Wednesday, 1 November 2017

Stress and the Future: Stress Awareness Day

Katie shares her own experience of Stress in support of National Stress Awareness Day!
- Katie


Sometimes it’s easy to feel overcome with fear of what the future might hold. The unknown is scary to everyone, but those of us who deal with Anxiety, OCD and other mental difficulties, are likely to stress even more. Here’s how I deal with the stress of moving forward:

I’m currently in my second year at University which is usually the time in a person’s academic life when people are told to be considering their future, future careers in particular. I’ve been bombarded with emails regarding career fairs, talks, and opportunities and sometimes it can all feel a little bit overwhelming. I’m 19 years old, I don’t know exactly where I will be in the next ten years, and this often causes me a lot of stress.

The unknown is terrifying, isn’t it? But it doesn’t have to be. I deal with OCD (Obsessive Compulsive Disorder) in my everyday life and this means that I like order, and the future is something I cannot control. There is no set path through life that everyone goes down, life varies so much for each person but this isn’t a bad thing.

It’s okay that we can’t have everything planned out. Life is so much more exciting because it is unpredictable. Will I live in England forever? Or will a future job or relationship mean I move abroad? How many children will I have? What will my home look like? These are all questions I cannot answer. Of course I can have a basic life plan, but no one knows exactly how life will turn out.

When you tell someone you suffer from anxiety, often you hear this response ‘just don’t think about things that worry you’, which is an impossible feat for anyone to achieve. I have my own ways to deal with anxiety and stress; useful tips I want to share with you. Therefore, when the thought of your future gets you down, you can find a way to calm yourselves, relax and know that no one’s future is set. You can turn that anxiety into excitement for what your life might bring.

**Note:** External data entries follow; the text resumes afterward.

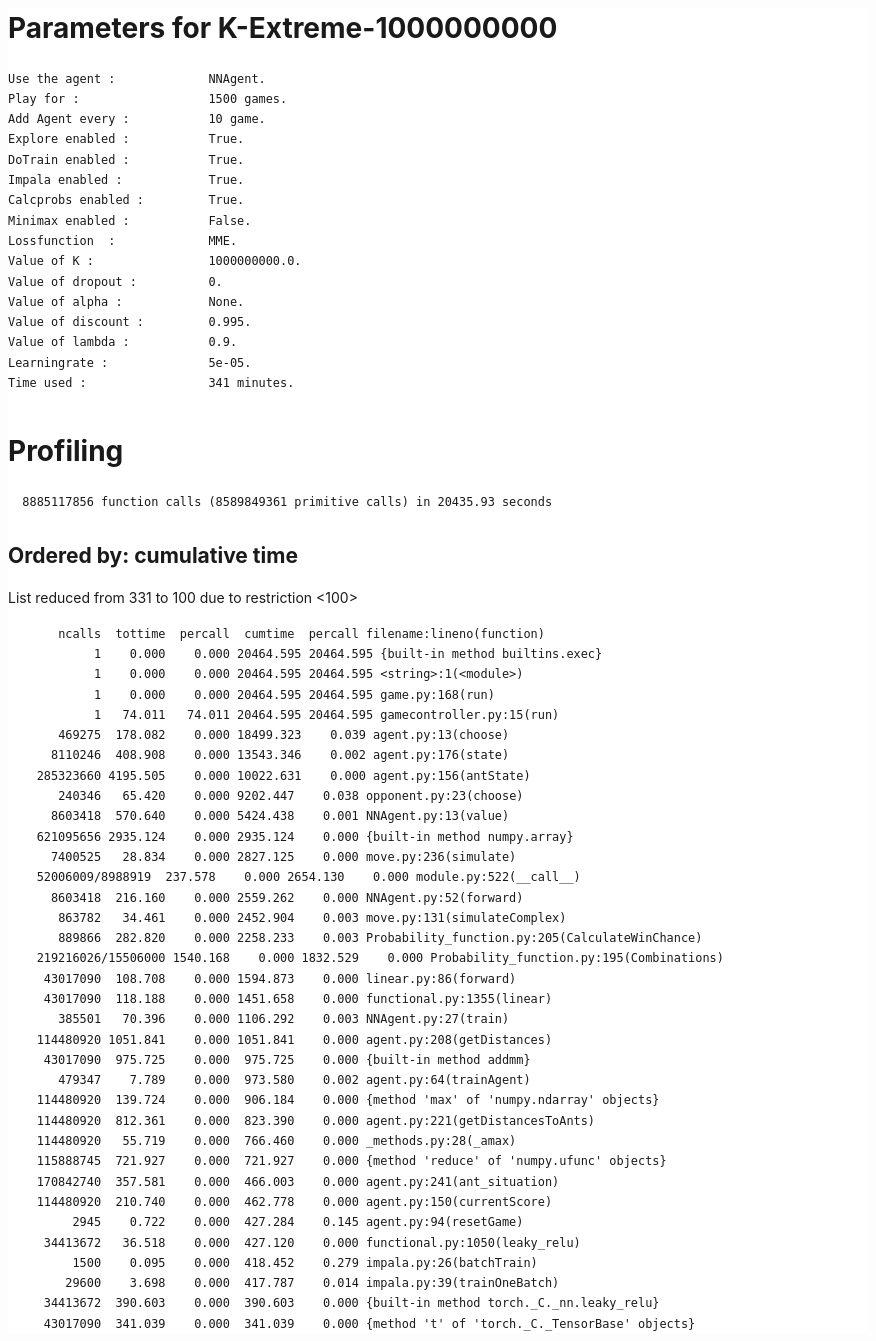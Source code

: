 # Parameters for K-Extreme-1000000000

    Use the agent :             NNAgent.
    Play for :                  1500 games.
    Add Agent every :           10 game.
    Explore enabled :           True.
    DoTrain enabled :           True.
    Impala enabled :            True.
    Calcprobs enabled :         True.
    Minimax enabled :           False.
    Lossfunction  :             MME.
    Value of K :                1000000000.0.
    Value of dropout :          0.
    Value of alpha :            None.
    Value of discount :         0.995.
    Value of lambda :           0.9.
    Learningrate :              5e-05.
    Time used :                 341 minutes.

# Profiling


      8885117856 function calls (8589849361 primitive calls) in 20435.93 seconds

##    Ordered by: cumulative time
   List reduced from 331 to 100 due to restriction <100>

           ncalls  tottime  percall  cumtime  percall filename:lineno(function)
                1    0.000    0.000 20464.595 20464.595 {built-in method builtins.exec}
                1    0.000    0.000 20464.595 20464.595 <string>:1(<module>)
                1    0.000    0.000 20464.595 20464.595 game.py:168(run)
                1   74.011   74.011 20464.595 20464.595 gamecontroller.py:15(run)
           469275  178.082    0.000 18499.323    0.039 agent.py:13(choose)
          8110246  408.908    0.000 13543.346    0.002 agent.py:176(state)
        285323660 4195.505    0.000 10022.631    0.000 agent.py:156(antState)
           240346   65.420    0.000 9202.447    0.038 opponent.py:23(choose)
          8603418  570.640    0.000 5424.438    0.001 NNAgent.py:13(value)
        621095656 2935.124    0.000 2935.124    0.000 {built-in method numpy.array}
          7400525   28.834    0.000 2827.125    0.000 move.py:236(simulate)
        52006009/8988919  237.578    0.000 2654.130    0.000 module.py:522(__call__)
          8603418  216.160    0.000 2559.262    0.000 NNAgent.py:52(forward)
           863782   34.461    0.000 2452.904    0.003 move.py:131(simulateComplex)
           889866  282.820    0.000 2258.233    0.003 Probability_function.py:205(CalculateWinChance)
        219216026/15506000 1540.168    0.000 1832.529    0.000 Probability_function.py:195(Combinations)
         43017090  108.708    0.000 1594.873    0.000 linear.py:86(forward)
         43017090  118.188    0.000 1451.658    0.000 functional.py:1355(linear)
           385501   70.396    0.000 1106.292    0.003 NNAgent.py:27(train)
        114480920 1051.841    0.000 1051.841    0.000 agent.py:208(getDistances)
         43017090  975.725    0.000  975.725    0.000 {built-in method addmm}
           479347    7.789    0.000  973.580    0.002 agent.py:64(trainAgent)
        114480920  139.724    0.000  906.184    0.000 {method 'max' of 'numpy.ndarray' objects}
        114480920  812.361    0.000  823.390    0.000 agent.py:221(getDistancesToAnts)
        114480920   55.719    0.000  766.460    0.000 _methods.py:28(_amax)
        115888745  721.927    0.000  721.927    0.000 {method 'reduce' of 'numpy.ufunc' objects}
        170842740  357.581    0.000  466.003    0.000 agent.py:241(ant_situation)
        114480920  210.740    0.000  462.778    0.000 agent.py:150(currentScore)
             2945    0.722    0.000  427.284    0.145 agent.py:94(resetGame)
         34413672   36.518    0.000  427.120    0.000 functional.py:1050(leaky_relu)
             1500    0.095    0.000  418.452    0.279 impala.py:26(batchTrain)
            29600    3.698    0.000  417.787    0.014 impala.py:39(trainOneBatch)
         34413672  390.603    0.000  390.603    0.000 {built-in method torch._C._nn.leaky_relu}
         43017090  341.039    0.000  341.039    0.000 {method 't' of 'torch._C._TensorBase' objects}
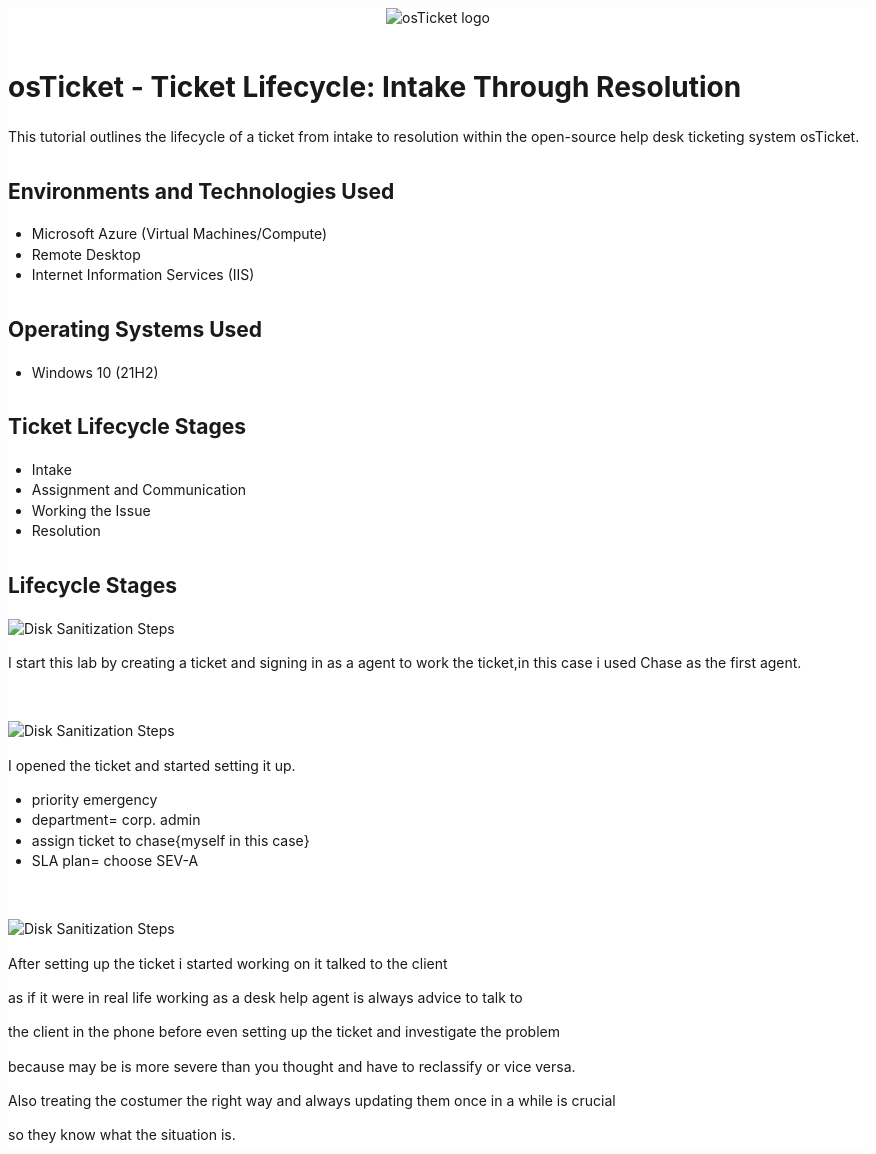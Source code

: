<p align="center">
<img src="https://i.imgur.com/Clzj7Xs.png" alt="osTicket logo"/>
</p>

<h1>osTicket - Ticket Lifecycle: Intake Through Resolution</h1>
This tutorial outlines the lifecycle of a ticket from intake to resolution within the open-source help desk ticketing system osTicket.<br />




<h2>Environments and Technologies Used</h2>

- Microsoft Azure (Virtual Machines/Compute)
- Remote Desktop
- Internet Information Services (IIS)

<h2>Operating Systems Used </h2>

- Windows 10</b> (21H2)

<h2>Ticket Lifecycle Stages</h2>

- Intake
- Assignment and Communication
- Working the Issue
- Resolution

<h2>Lifecycle Stages</h2>

<p>
<img src="https://i.imgur.com/V65tet9.png" height="80%" width="80%" alt="Disk Sanitization Steps"/>
</p>
<p>
I start this lab by creating a ticket and signing in as a agent to work the ticket,in this case
  i used Chase as the first agent. 
</p>
<br />

<p>
<img src="https://i.imgur.com/tBlwbFG.png" height="80%" width="80%" alt="Disk Sanitization Steps"/>
</p>
<p>I opened the ticket and started setting it up.
<ul>
  <li>priority emergency</li>
  <li>department= corp. admin</li>
  <li>assign ticket to chase{myself in this case}</li>
  <li>SLA plan= choose SEV-A</li>
</ul>

<br />

<p>
<img src="https://i.imgur.com/2wN3TPe.png" height="80%" width="80%" alt="Disk Sanitization Steps"/>
</p>
<p>
After setting up the ticket i started working on it talked to the client
  <p>as if it were in real life working as a desk help agent is always advice to talk to</p>
  <p>the client in the phone before even setting up the ticket and investigate the problem</p>
  <p>because may be is more severe than you thought and have to reclassify or vice versa.</p>
  <p>Also treating the costumer the right way and always updating them once in a while is crucial</p>
  <p> so they know what the situation is. </p>
  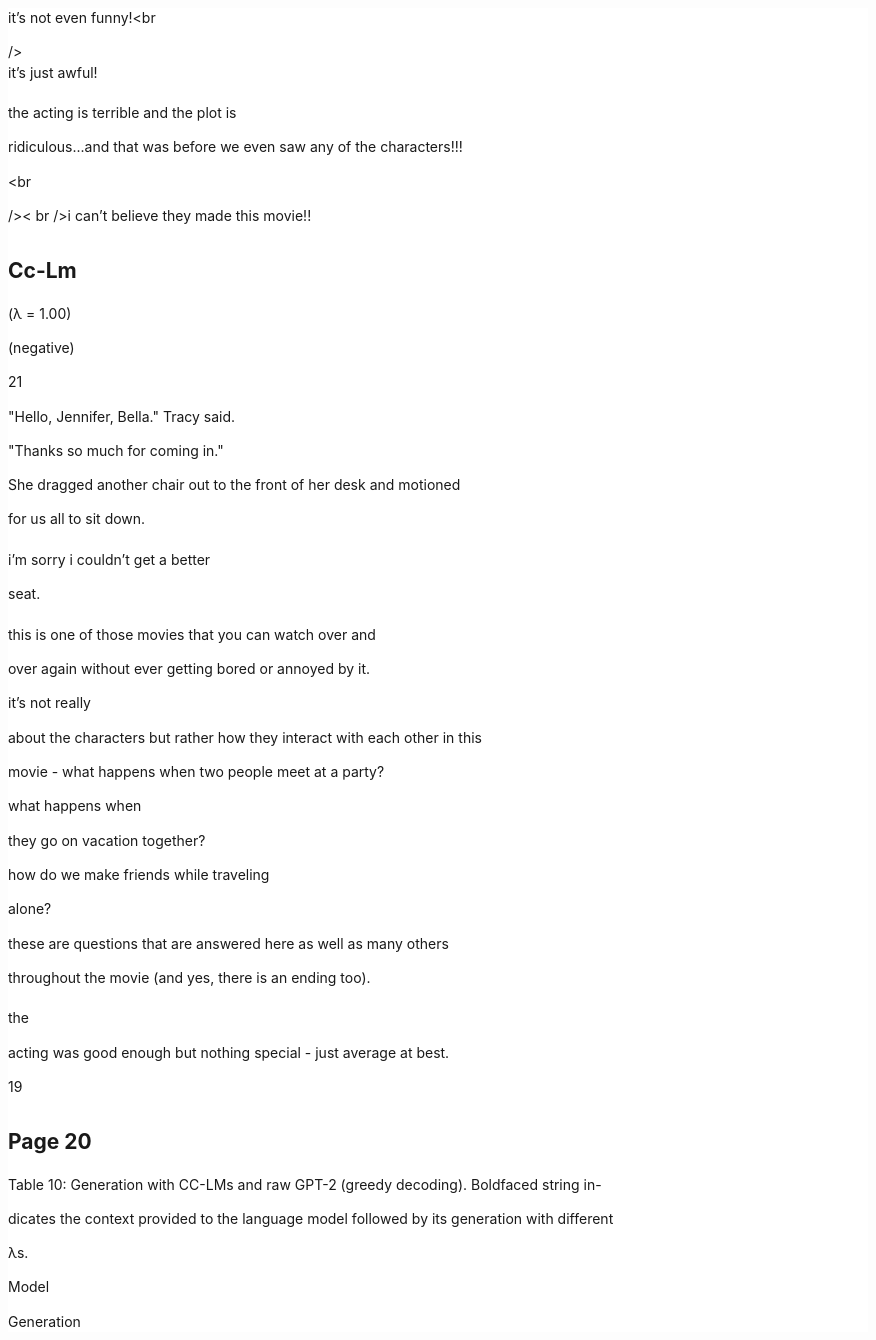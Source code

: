 it’s not even funny!<br

/><br />it’s just awful!<br /><br />the acting is terrible and the plot is

ridiculous...and that was before we even saw any of the characters!!!

<br

/>< br />i can’t believe they made this movie!!

## Cc-Lm

(λ = 1.00)

(negative)

21

"Hello, Jennifer, Bella." Tracy said.

"Thanks so much for coming in."

She dragged another chair out to the front of her desk and motioned

for us all to sit down.<br /><br />i’m sorry i couldn’t get a better

seat.<br /><br /> this is one of those movies that you can watch over and

over again without ever getting bored or annoyed by it.

it’s not really

about the characters but rather how they interact with each other in this

movie - what happens when two people meet at a party?

what happens when

they go on vacation together?

how do we make friends while traveling

alone?

these are questions that are answered here as well as many others

throughout the movie (and yes, there is an ending too).<br /><br />the

acting was good enough but nothing special - just average at best.

19

## Page 20

Table 10: Generation with CC-LMs and raw GPT-2 (greedy decoding). Boldfaced string in-

dicates the context provided to the language model followed by its generation with different

λs.

Model

Generation
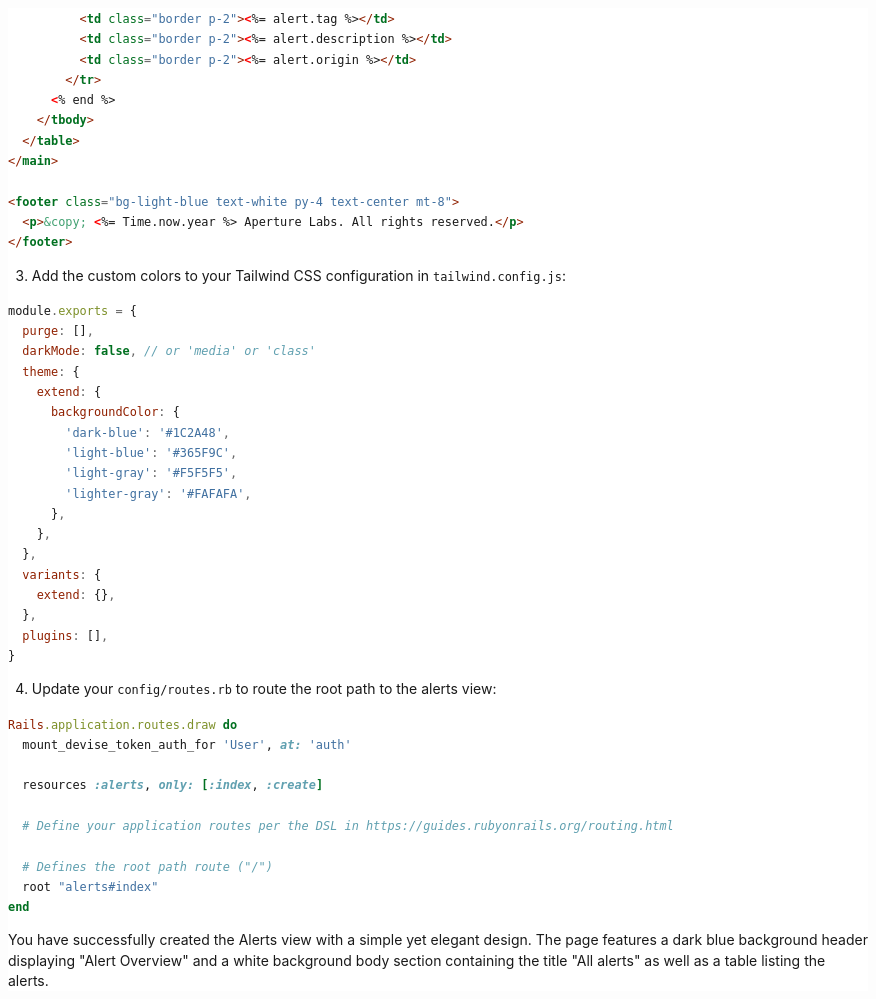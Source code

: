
 ```html
          <td class="border p-2"><%= alert.tag %></td>
          <td class="border p-2"><%= alert.description %></td>
          <td class="border p-2"><%= alert.origin %></td>
        </tr>
      <% end %>
    </tbody>
  </table>
</main>

<footer class="bg-light-blue text-white py-4 text-center mt-8">
  <p>&copy; <%= Time.now.year %> Aperture Labs. All rights reserved.</p>
</footer>
```

3. Add the custom colors to your Tailwind CSS configuration in `tailwind.config.js`:

```javascript
module.exports = {
  purge: [],
  darkMode: false, // or 'media' or 'class'
  theme: {
    extend: {
      backgroundColor: {
        'dark-blue': '#1C2A48',
        'light-blue': '#365F9C',
        'light-gray': '#F5F5F5',
        'lighter-gray': '#FAFAFA',
      },
    },
  },
  variants: {
    extend: {},
  },
  plugins: [],
}
```

4. Update your `config/routes.rb` to route the root path to the alerts view:

```ruby
Rails.application.routes.draw do
  mount_devise_token_auth_for 'User', at: 'auth'

  resources :alerts, only: [:index, :create]

  # Define your application routes per the DSL in https://guides.rubyonrails.org/routing.html

  # Defines the root path route ("/")
  root "alerts#index"
end
```

You have successfully created the Alerts view with a simple yet elegant design. The page features a dark blue background header displaying "Alert Overview" and a white background body section containing the title "All alerts" as well as a table listing the alerts.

Firstly, a good night’s sleep is always a good way to combat stress. I use an app called Sleepcycle to track how well I am sleeping. I also use it to notice any patterns in my eating and drinking habits, and other activities which could be impacting my sleep. Food and drink are very important as caffeinated products are going to intensify stress and anxiety. For me the effects of caffeine particularly on my heart rate is what led me to restrict my intake of things like coffee.

Secondly, reading is my safe haven. Whenever life seems to get a bit too much I bury my head in a good book. I am currently reading ‘The Little Book of Hygge’, which is a particularly relaxing book as it’s all about the ways in which Danish people live their lives, as Denmark is known as the happiest country in the world.

Finally, little things like lighting candles, and taking long hot baths, listening to your favourite album whilst taking a long walk on a crisp sunny morning can all help to destress your soul. The app Headspace is a favourite of mine. I listen to a guided meditation each night before sleeping as it allows you to clear your mind of the days worries and helps you get the best night’s sleep you can.

Stress is a part of everyone’s lives but I hope that some of you can use my tips to relax. Remember it’s okay to feel worried sometimes, you just need to be able to let go of that worry at the end of the day. Don’t let it drag you down, trust me I’ve been there, but you can power through. You’re not alone. I hope you all have the most exciting lives you could ever want.




 
Hello, I’m Katie, a history student in her second year at Queen Mary University of London. Going to university while living with diagnoses of GAD (Generalised Anxiety Disorder) and OCD (Obsessive Compulsive Disorder) can be difficult; I am writing for Student Minds to share my experiences.